I listened to her explanation, offering a faint nod in response. Alright… but next time, can you at least give me a warning? I understand liking to surprise me, but still.
Fine, fine. Party pooper… Terra grumbled, and I turned around to see the rest of the first group approaching me.
Since I was able to read the ‘language of the dungeons’, I had been nominated the de facto leader of the group. The plan itself was really simple, we scout ahead and clear out any dangers, and the second team comes in to treat any wounds and keep our backs defended.
“Let’s get going…” I spoke quietly as I turned and began to walk towards the dungeon, our scout Nox to my side. As we approached, the double doors began to slowly open, revealing a circular staircase leading down.
Lifting a hand, I cast a simple light spell, causing a glowing orb to float just above my palm. This was one of the easiest spells to cast, so nobody really seemed to even pay attention to it. I wouldn’t be surprised if almost everyone here were able to cast it as well.
After stepping foot onto the staircase, I took a glance over the edge, trying to see how deep it went. Maybe… two hundred meters? I thought my estimation inwardly, but since there was no sign of a monster, we simply continued onwards.

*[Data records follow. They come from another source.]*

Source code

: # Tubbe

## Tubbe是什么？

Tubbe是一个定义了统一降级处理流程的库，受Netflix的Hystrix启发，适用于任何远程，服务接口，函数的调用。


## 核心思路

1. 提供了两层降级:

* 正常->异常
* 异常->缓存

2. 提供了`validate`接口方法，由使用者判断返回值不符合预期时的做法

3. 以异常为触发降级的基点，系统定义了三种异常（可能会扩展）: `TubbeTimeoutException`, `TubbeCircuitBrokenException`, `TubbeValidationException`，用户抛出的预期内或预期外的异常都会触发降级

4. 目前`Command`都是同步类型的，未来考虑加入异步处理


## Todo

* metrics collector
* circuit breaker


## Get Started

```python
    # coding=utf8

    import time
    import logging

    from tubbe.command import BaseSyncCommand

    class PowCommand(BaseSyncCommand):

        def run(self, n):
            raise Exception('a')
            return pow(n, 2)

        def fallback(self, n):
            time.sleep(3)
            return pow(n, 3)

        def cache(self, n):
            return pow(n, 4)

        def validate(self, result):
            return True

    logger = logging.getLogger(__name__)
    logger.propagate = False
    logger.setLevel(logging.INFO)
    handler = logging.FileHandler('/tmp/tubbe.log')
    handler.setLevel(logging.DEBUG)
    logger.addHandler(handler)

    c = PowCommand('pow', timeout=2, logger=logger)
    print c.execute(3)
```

The walls of the corridor around us were completely smooth, the stairs just damp enough that we had to make the walk slowly. However, after descending a few dozen meters, I grew rather annoyed with the slight mana expenditure of the light spell, not wanting to waste the limited resource. So, I decided to show a bit of my hand to the others, speaking in English. “Can you give us a bit more lighting? Some of us can’t see in the dark.”
Rather than a verbal answer, the darkness of the corridor simply faded away, as if the entire dungeon had cast a light spell on itself. “Thank you.” I spoke up again, dismissing my own spell and doing my best to ignore the glances I could feel against my back.

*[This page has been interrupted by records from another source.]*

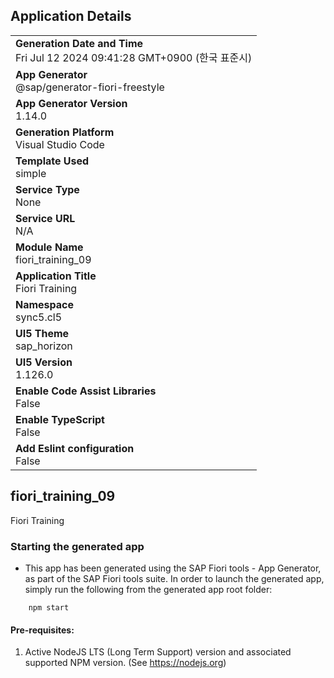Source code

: ## Application Details
|               |
| ------------- |
|**Generation Date and Time**<br>Fri Jul 12 2024 09:41:28 GMT+0900 (한국 표준시)|
|**App Generator**<br>@sap/generator-fiori-freestyle|
|**App Generator Version**<br>1.14.0|
|**Generation Platform**<br>Visual Studio Code|
|**Template Used**<br>simple|
|**Service Type**<br>None|
|**Service URL**<br>N/A
|**Module Name**<br>fiori_training_09|
|**Application Title**<br>Fiori Training|
|**Namespace**<br>sync5.cl5|
|**UI5 Theme**<br>sap_horizon|
|**UI5 Version**<br>1.126.0|
|**Enable Code Assist Libraries**<br>False|
|**Enable TypeScript**<br>False|
|**Add Eslint configuration**<br>False|

## fiori_training_09

Fiori Training

### Starting the generated app

-   This app has been generated using the SAP Fiori tools - App Generator, as part of the SAP Fiori tools suite.  In order to launch the generated app, simply run the following from the generated app root folder:

```
    npm start
```

#### Pre-requisites:

1. Active NodeJS LTS (Long Term Support) version and associated supported NPM version.  (See https://nodejs.org)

Down and down our party went, the dim light offered a welcome respite. Neither the druid nor spirit hunter classes enhanced mana in any way, so I wasn’t quite willing to waste what little I had on such simple matters. Before too long, we had finally reached the bottom of the staircase, and a smooth floor greeted us. Directly in front of us was another door, this one marked by an ornate carving of fire.
Looks like this is where the dungeon adventure really begins.